Take a look at our other posts on Myths in AD, including memory use and rewriting libraries!

  • “The code that I need to differentiate does not have inputs and outputs all collected neatly together in one top-level routine such as I’ve seen in all examples. They’re scattered all over the place.”
    Though the examples usually use such a top-level routine, it is not a requirement at all. Inputs and outputs can be spread across various routines, compilation units, or libraries. The dco/c++ API does not rely on collecting all these at one location in your code.
  • “I’m using modern C++ features like polymorphism, lambdas, patterns (factory, visitor, CRTP, adaptor, …) as well as Standard Library containers and algorithms.”

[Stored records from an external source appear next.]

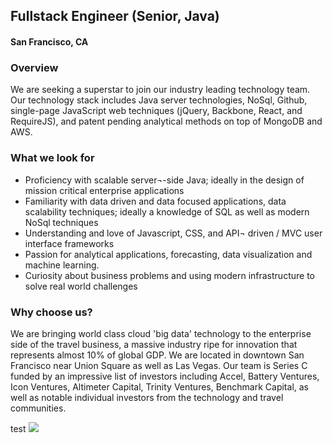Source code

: ## Fullstack Engineer (Senior, Java)
#### San Francisco, CA

### Overview
We are seeking a superstar to join our industry leading technology team.
Our technology stack includes Java server technologies, NoSql, Github, single-­page JavaScript web techniques (jQuery, Backbone, React, and RequireJS), and patent­ pending analytical methods on top of MongoDB and AWS.

### What we look for
+ Proficiency with scalable server¬-side Java; ideally in the design of mission critical enterprise applications
+ Familiarity with data driven and data focused applications, data scalability techniques; ideally a knowledge of SQL as well as modern NoSql techniques
+ Understanding and love of Javascript, CSS, and API¬ driven / MVC user interface frameworks
+ Passion for analytical applications, forecasting, data visualization and machine learning.
+ Curiosity about business problems and using modern infrastructure to solve real world challenges

### Why choose us?
We are bringing world class cloud 'big data' technology to the enterprise side of the travel business, a massive industry ripe for innovation that represents almost 10% of global GDP.
We are located in downtown San Francisco near Union Square as well as Las Vegas. Our team is Series C funded by an impressive list of investors including Accel, Battery Ventures, Icon Ventures, Altimeter Capital, Trinity Ventures, Benchmark Capital, as well as notable individual investors from the technology and travel communities.


test
[<img src='https://dabuttonfactory.com/button.png?t=Apply&f=Calibri-Bold&ts=24&tc=fff&tshs=1&tshc=000&hp=20&vp=8&c=5&bgt=gradient&bgc=3d85c6&ebgc=073763'>](https://letsrockit.ngrok.io/users/auth/github?job_id=rhvldhrvifjlc2vhcmno-fullstack-engineer-senior-java/)
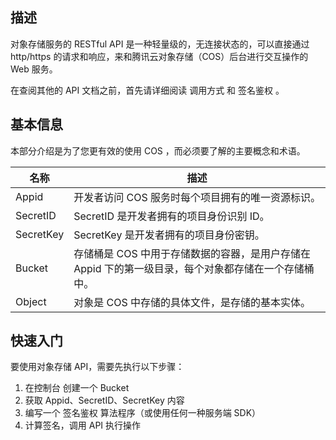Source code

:## 描述

对象存储服务的 RESTful API 是一种轻量级的，无连接状态的，可以直接通过 http/https 的请求和响应，来和腾讯云对象存储（COS）后台进行交互操作的 Web 服务。

在查阅其他的 API 文档之前，首先请详细阅读 调用方式 和 签名鉴权 。

## 基本信息

本部分介绍是为了您更有效的使用 COS ，而必须要了解的主要概念和术语。

| 名称        | 描述                                       |
| --------- | ---------------------------------------- |
| Appid     | 开发者访问 COS 服务时每个项目拥有的唯一资源标识。              |
| SecretID  | SecretID 是开发者拥有的项目身份识别 ID。               |
| SecretKey | SecretKey 是开发者拥有的项目身份密钥。                 |
| Bucket    | 存储桶是 COS 中用于存储数据的容器，是用户存储在 Appid 下的第一级目录，每个对象都存储在一个存储桶中。 |
| Object    | 对象是 COS 中存储的具体文件，是存储的基本实体。               |

## 快速入门

要使用对象存储 API，需要先执行以下步骤：

1. 在控制台 创建一个 Bucket
2. 获取 Appid、SecretID、SecretKey 内容
3. 编写一个 签名鉴权 算法程序（或使用任何一种服务端 SDK）
4. 计算签名，调用 API 执行操作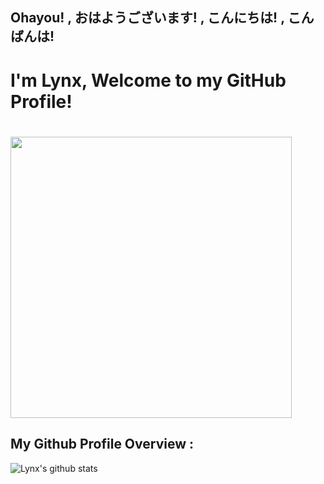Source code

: ## Ohayou! , おはようございます! , こんにちは! , こんばんは!
# I'm Lynx, Welcome to my GitHub Profile! 

# <img src="https://github.com/lynnnnzx/LynnnnZx/blob/master/miku.gif" width="450px">

## My Github Profile Overview :
![Lynx's github stats](https://github-readme-stats.vercel.app/api?username=lynnnnzx&show_icons=true)


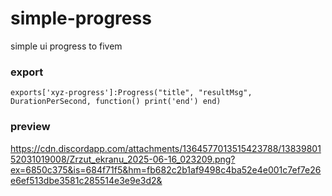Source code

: # simple-progress
simple ui progress to fivem


### export

``exports['xyz-progress']:Progress("title", "resultMsg", DurationPerSecond, function()
  print('end')
end)``


### preview
https://cdn.discordapp.com/attachments/1364577013515423788/1383980152031019008/Zrzut_ekranu_2025-06-16_023209.png?ex=6850c375&is=684f71f5&hm=fb682c2b1af9498c4ba52e4e001c7ef7e26e6ef513dbe3581c285514e3e9e3d2&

    This is just the kind of code base that dco/c++ was designed to handle. We’ve spent a lot of time ensuring that dco/c++ supports modern C++, whereas many other AD tools will run into problems at some point.
  • “I am using external numerical libraries, which I cannot call with any data types other than ‘doubles’.”
    First, you need to check whether this specific external library actually needs to be differentiated; does it sit between the inputs and outputs you need derivatives of? If that is the case, indeed there is no miraculous solution for calling the external library with dco/c++ data types. There are viable alternatives, though. The obvious one is to use a numerical library, which does support dco/c++ types. If you need functionality not supported by the NAG AD Library, you can couple the overall AD solution with local finite difference approximation or hand-written derivatives.
  • “My code is parallel.”
    That’s great! dco/c++ is thread safe and has simple APIs for dealing with parallelism. Many other AD tools have neither of these.
  • “I am using multiple programming languages in my code.”
    AD is a technique, which is conceptually not constrained by the language you use. Whenever language interoperability is required, AD can work in these instances as well. dco/c++ has production-ready front ends for C++ and Fortran, and alpha releases for C# and Python. Custom solutions for other languages exist; this includes scripting languages based on source transformation, or hand-coding for rather static codes.
  • “The problem I’m solving is nondifferentiable.”
    AD requires the implementation to be differentiable, not the mathematical problem. In many circumstances, this fact circumvents the non-differentiability right away. In addition, AD by default computes a sub gradient in case of an evaluation at a non-differentiable point (e.g., left or right derivative). If the non-differentiability turns out to be an issue, there are many ways of approaching this. Potential solutions include local manual implementation (e.g., symbolic differentiation), local application of finite differences, or local smoothing. All these approaches can be integrated into an overall AD solution with dco/c++.
  • “I’m doing heterogeneous programming.”
    There are various approaches to handle distributed and shared-memory parallelism with dco/c++. The tool is thread-safe and applying it correctly preserves the parallelism. For GPU programming, we offer the general-purpose tool dco/map, but have also implemented custom solutions.